I don’t bother stepping through shadows to enter the house. It’s simpler to tear the wide plank door off its leathern hinges. The baker leaps from the bed beside the well-banked fire, a wood-axe upraised in his hands. I throw the door into the snow. Dim morning lightens the room. Two children scream in the loft. There is no sign of a woman.

The baker swings at my head. I parry the haft with my forearm. It shatters against the bone, and the bone snaps, too, but I—
I feel no pain
—take him by the throat. The children’s whimpering reminds me of the whimpering of wolf-cubs. I raise their father into the air, my fingers as tight on his throat as the collar that cuts mine.

He gurgles. I smile. I could speak, but there is nothing I wish to explain to this murderer, this mortal, this candle-flicker. I drag his mouth to mine, flooded with self-contempt.
How, that this squalling thing could have been permitted to wound me?
He screams, shoving, biting, pounding my face with balled fists . . . and then, as I drag the soul from him with his protesting breath, his fingers uncurl and he begins to pull me close, whimpering like a lover, pressing his cold, meaty face to mine.

Strength pours into me like liquor, like sunlight, like honey swirled in tea. He grips my hair, my collar, his scent and his touch offensive, and from the flavor of his exhalation I know I have taken enough, and he is dying and I must stop before I take the last of his breath and with it the geas of vengeance.

I drop him to the rammed-earth floor. He falls clutching my boot, begging for the kiss. My gorge rises. I kick him away.

The children in the loft cry like puppies.

Like the puppies I left on the mountain, they do not cry for long.

 

T
he Imogen is finished with her morning’s work by the time I am done. The snow is sprayed with blood, scattered with sucked-clean bones. Each cottage stands silent and empty.
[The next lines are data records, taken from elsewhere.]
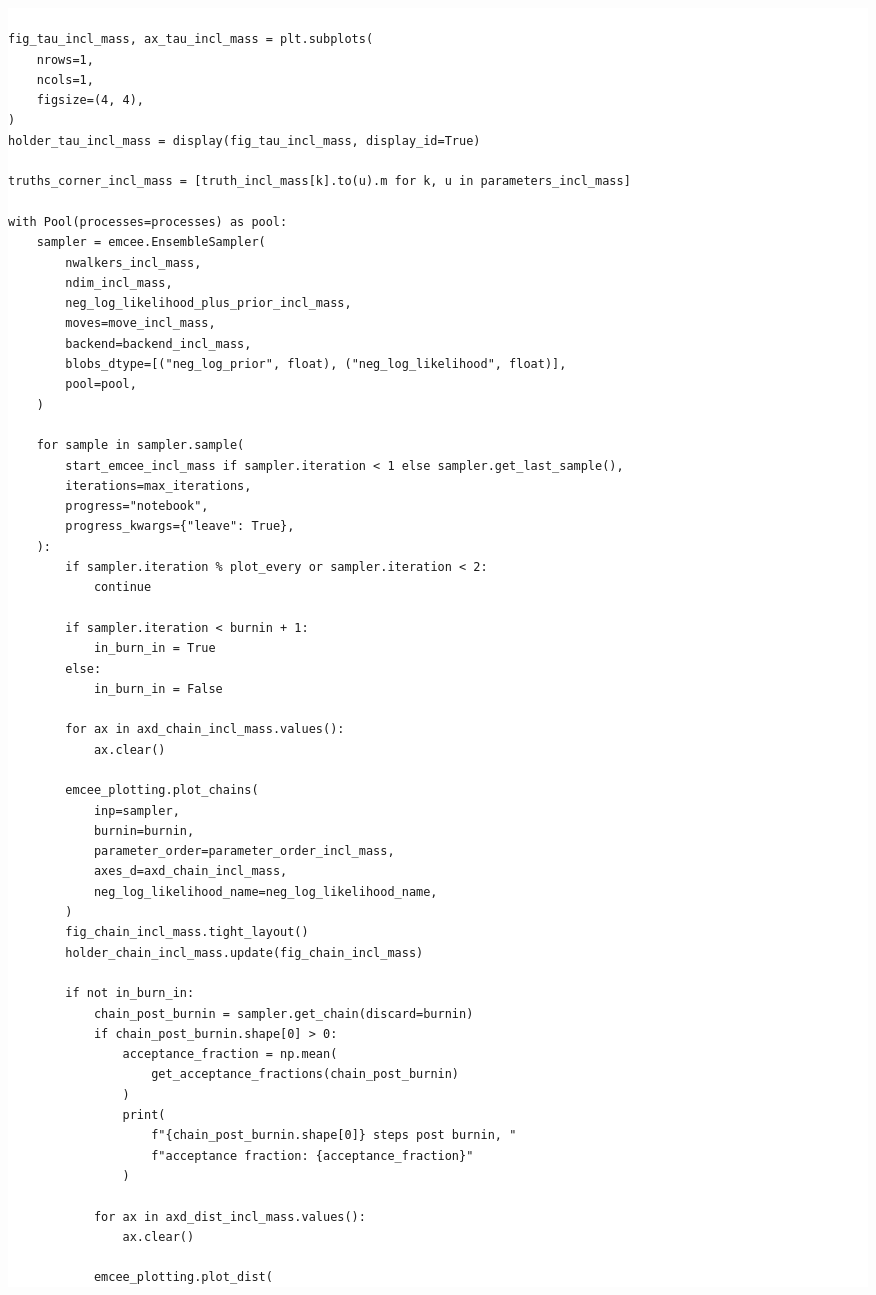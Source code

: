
 ```{code-cell} ipython3

fig_tau_incl_mass, ax_tau_incl_mass = plt.subplots(
    nrows=1,
    ncols=1,
    figsize=(4, 4),
)
holder_tau_incl_mass = display(fig_tau_incl_mass, display_id=True)

truths_corner_incl_mass = [truth_incl_mass[k].to(u).m for k, u in parameters_incl_mass]

with Pool(processes=processes) as pool:
    sampler = emcee.EnsembleSampler(
        nwalkers_incl_mass,
        ndim_incl_mass,
        neg_log_likelihood_plus_prior_incl_mass,
        moves=move_incl_mass,
        backend=backend_incl_mass,
        blobs_dtype=[("neg_log_prior", float), ("neg_log_likelihood", float)],
        pool=pool,
    )

    for sample in sampler.sample(
        start_emcee_incl_mass if sampler.iteration < 1 else sampler.get_last_sample(),
        iterations=max_iterations,
        progress="notebook",
        progress_kwargs={"leave": True},
    ):
        if sampler.iteration % plot_every or sampler.iteration < 2:
            continue

        if sampler.iteration < burnin + 1:
            in_burn_in = True
        else:
            in_burn_in = False

        for ax in axd_chain_incl_mass.values():
            ax.clear()

        emcee_plotting.plot_chains(
            inp=sampler,
            burnin=burnin,
            parameter_order=parameter_order_incl_mass,
            axes_d=axd_chain_incl_mass,
            neg_log_likelihood_name=neg_log_likelihood_name,
        )
        fig_chain_incl_mass.tight_layout()
        holder_chain_incl_mass.update(fig_chain_incl_mass)

        if not in_burn_in:
            chain_post_burnin = sampler.get_chain(discard=burnin)
            if chain_post_burnin.shape[0] > 0:
                acceptance_fraction = np.mean(
                    get_acceptance_fractions(chain_post_burnin)
                )
                print(
                    f"{chain_post_burnin.shape[0]} steps post burnin, "
                    f"acceptance fraction: {acceptance_fraction}"
                )

            for ax in axd_dist_incl_mass.values():
                ax.clear()

            emcee_plotting.plot_dist(
```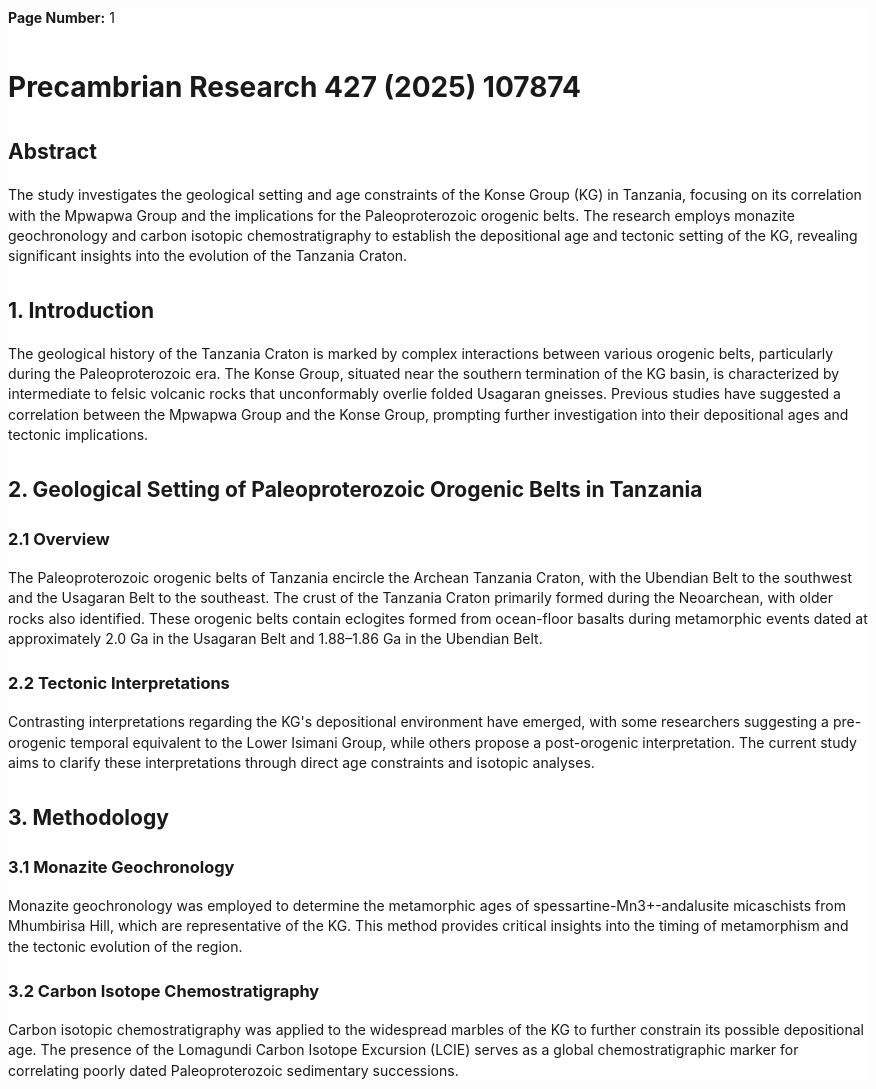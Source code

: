 **Page Number:** 1
# Precambrian Research 427 (2025) 107874

## Abstract
The study investigates the geological setting and age constraints of the Konse Group (KG) in Tanzania, focusing on its correlation with the Mpwapwa Group and the implications for the Paleoproterozoic orogenic belts. The research employs monazite geochronology and carbon isotopic chemostratigraphy to establish the depositional age and tectonic setting of the KG, revealing significant insights into the evolution of the Tanzania Craton.

## 1. Introduction
The geological history of the Tanzania Craton is marked by complex interactions between various orogenic belts, particularly during the Paleoproterozoic era. The Konse Group, situated near the southern termination of the KG basin, is characterized by intermediate to felsic volcanic rocks that unconformably overlie folded Usagaran gneisses. Previous studies have suggested a correlation between the Mpwapwa Group and the Konse Group, prompting further investigation into their depositional ages and tectonic implications.

## 2. Geological Setting of Paleoproterozoic Orogenic Belts in Tanzania
### 2.1 Overview
The Paleoproterozoic orogenic belts of Tanzania encircle the Archean Tanzania Craton, with the Ubendian Belt to the southwest and the Usagaran Belt to the southeast. The crust of the Tanzania Craton primarily formed during the Neoarchean, with older rocks also identified. These orogenic belts contain eclogites formed from ocean-floor basalts during metamorphic events dated at approximately 2.0 Ga in the Usagaran Belt and 1.88–1.86 Ga in the Ubendian Belt.

### 2.2 Tectonic Interpretations
Contrasting interpretations regarding the KG's depositional environment have emerged, with some researchers suggesting a pre-orogenic temporal equivalent to the Lower Isimani Group, while others propose a post-orogenic interpretation. The current study aims to clarify these interpretations through direct age constraints and isotopic analyses.

## 3. Methodology
### 3.1 Monazite Geochronology
Monazite geochronology was employed to determine the metamorphic ages of spessartine-Mn3+-andalusite micaschists from Mhumbirisa Hill, which are representative of the KG. This method provides critical insights into the timing of metamorphism and the tectonic evolution of the region.

### 3.2 Carbon Isotope Chemostratigraphy
Carbon isotopic chemostratigraphy was applied to the widespread marbles of the KG to further constrain its possible depositional age. The presence of the Lomagundi Carbon Isotope Excursion (LCIE) serves as a global chemostratigraphic marker for correlating poorly dated Paleoproterozoic sedimentary successions.
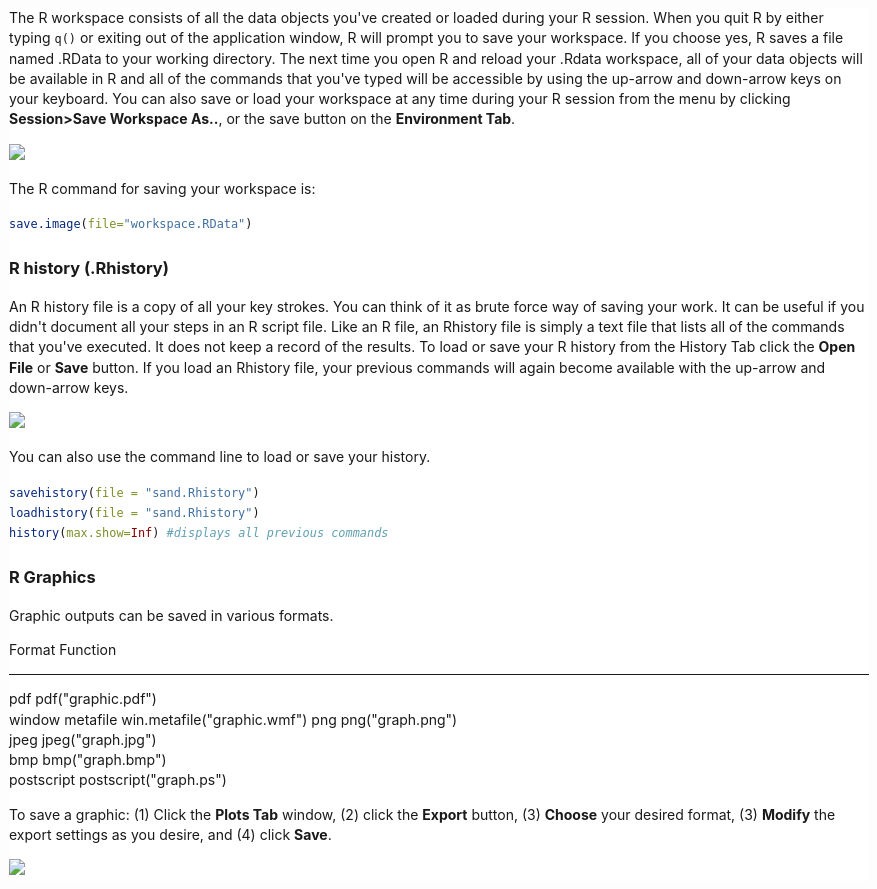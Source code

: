 The R workspace consists of all the data objects you've created or loaded during your R session. When you quit R by either typing `q()` or exiting out of the application window, R will prompt you to save your workspace. If you choose yes, R saves a file named .RData to your working directory. The next time you open R and reload your .Rdata workspace, all of your data objects will be available in R and all of the commands that you've typed will be accessible by using the up-arrow and down-arrow keys on your keyboard. You can also save or load your workspace at any time during your R session from the menu by clicking **Session>Save Workspace As..**, or the save button on the **Environment Tab**.   

![](figure/ch1_save_workspace.png)    

The R command for saving your workspace is:

```r
save.image(file="workspace.RData")
```

### R history (.Rhistory) 

An R history file is a copy of all your key strokes. You can think of it as brute force way of saving your work. It can be useful if you didn't document all your steps in an R script file. Like an R file, an Rhistory file is simply a text file that lists all of the commands that you've executed. It does not keep a record of the results. To load or save your R history from the History Tab click the **Open File** or **Save** button. If you load an Rhistory file, your previous commands will again become available with the up-arrow and down-arrow keys.

![](figure/ch1_save_history.png) 

You can also use the command line to load or save your history.  


```r
savehistory(file = "sand.Rhistory")  
loadhistory(file = "sand.Rhistory")  
history(max.show=Inf) #displays all previous commands
```

### R Graphics   

Graphic outputs can be saved in various formats. 
 

Format            Function                    
----------------  ----------------------------
pdf               pdf("graphic.pdf")          
window metafile   win.metafile("graphic.wmf") 
png               png("graph.png")            
jpeg              jpeg("graph.jpg")           
bmp               bmp("graph.bmp")            
postscript        postscript("graph.ps")      

To save a graphic: (1) Click the **Plots Tab** window, (2) click the **Export** button, (3) **Choose** your desired format, (3) **Modify** the export settings as you desire, and (4) click **Save**.  

![](figure/ch1_save_plot.png)  
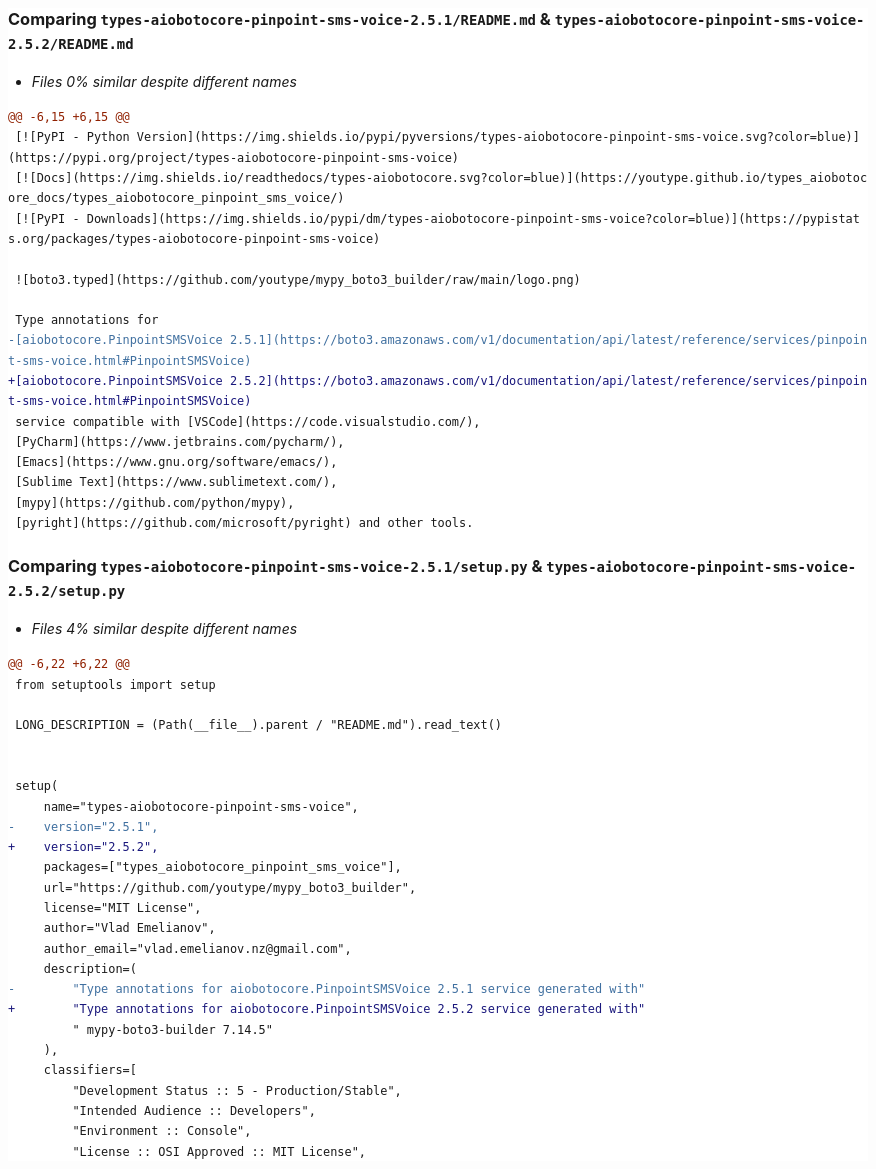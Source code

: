 ### Comparing `types-aiobotocore-pinpoint-sms-voice-2.5.1/README.md` & `types-aiobotocore-pinpoint-sms-voice-2.5.2/README.md`

 * *Files 0% similar despite different names*

```diff
@@ -6,15 +6,15 @@
 [![PyPI - Python Version](https://img.shields.io/pypi/pyversions/types-aiobotocore-pinpoint-sms-voice.svg?color=blue)](https://pypi.org/project/types-aiobotocore-pinpoint-sms-voice)
 [![Docs](https://img.shields.io/readthedocs/types-aiobotocore.svg?color=blue)](https://youtype.github.io/types_aiobotocore_docs/types_aiobotocore_pinpoint_sms_voice/)
 [![PyPI - Downloads](https://img.shields.io/pypi/dm/types-aiobotocore-pinpoint-sms-voice?color=blue)](https://pypistats.org/packages/types-aiobotocore-pinpoint-sms-voice)
 
 ![boto3.typed](https://github.com/youtype/mypy_boto3_builder/raw/main/logo.png)
 
 Type annotations for
-[aiobotocore.PinpointSMSVoice 2.5.1](https://boto3.amazonaws.com/v1/documentation/api/latest/reference/services/pinpoint-sms-voice.html#PinpointSMSVoice)
+[aiobotocore.PinpointSMSVoice 2.5.2](https://boto3.amazonaws.com/v1/documentation/api/latest/reference/services/pinpoint-sms-voice.html#PinpointSMSVoice)
 service compatible with [VSCode](https://code.visualstudio.com/),
 [PyCharm](https://www.jetbrains.com/pycharm/),
 [Emacs](https://www.gnu.org/software/emacs/),
 [Sublime Text](https://www.sublimetext.com/),
 [mypy](https://github.com/python/mypy),
 [pyright](https://github.com/microsoft/pyright) and other tools.
```

### Comparing `types-aiobotocore-pinpoint-sms-voice-2.5.1/setup.py` & `types-aiobotocore-pinpoint-sms-voice-2.5.2/setup.py`

 * *Files 4% similar despite different names*

```diff
@@ -6,22 +6,22 @@
 from setuptools import setup
 
 LONG_DESCRIPTION = (Path(__file__).parent / "README.md").read_text()
 
 
 setup(
     name="types-aiobotocore-pinpoint-sms-voice",
-    version="2.5.1",
+    version="2.5.2",
     packages=["types_aiobotocore_pinpoint_sms_voice"],
     url="https://github.com/youtype/mypy_boto3_builder",
     license="MIT License",
     author="Vlad Emelianov",
     author_email="vlad.emelianov.nz@gmail.com",
     description=(
-        "Type annotations for aiobotocore.PinpointSMSVoice 2.5.1 service generated with"
+        "Type annotations for aiobotocore.PinpointSMSVoice 2.5.2 service generated with"
         " mypy-boto3-builder 7.14.5"
     ),
     classifiers=[
         "Development Status :: 5 - Production/Stable",
         "Intended Audience :: Developers",
         "Environment :: Console",
         "License :: OSI Approved :: MIT License",
```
I walk past their gaping doors and silent windows until I come to the house of the woodcutter.

Rannveig and her father huddle in the snow beside their doorway. The Imogen stands over them, wings spread wide. She smiles as I approach, glittering a mouthful of needles. Not a spot of blood marks her; not a feather has fallen out of place.

“You have done well.” She leans into the caress as my fingers trace the seashell outline of her ear. “Pretty Imogen.”

She purrs like a cat at the praise.

The woodcutter stands. He puts his daughter behind him. “Devil!” he cries. “I told her you were a devil.”

There is no satisfaction to be had in making answer. I kill him before Rannveig’s eyes.

I expect her to bolt during that kiss, but she stands straight against the bark-shingled wall and lifts her chin to look me in the eye when I drop her father at my feet. She’s in her nightdress, barefoot in the snow. “Your wolves,” she whispers.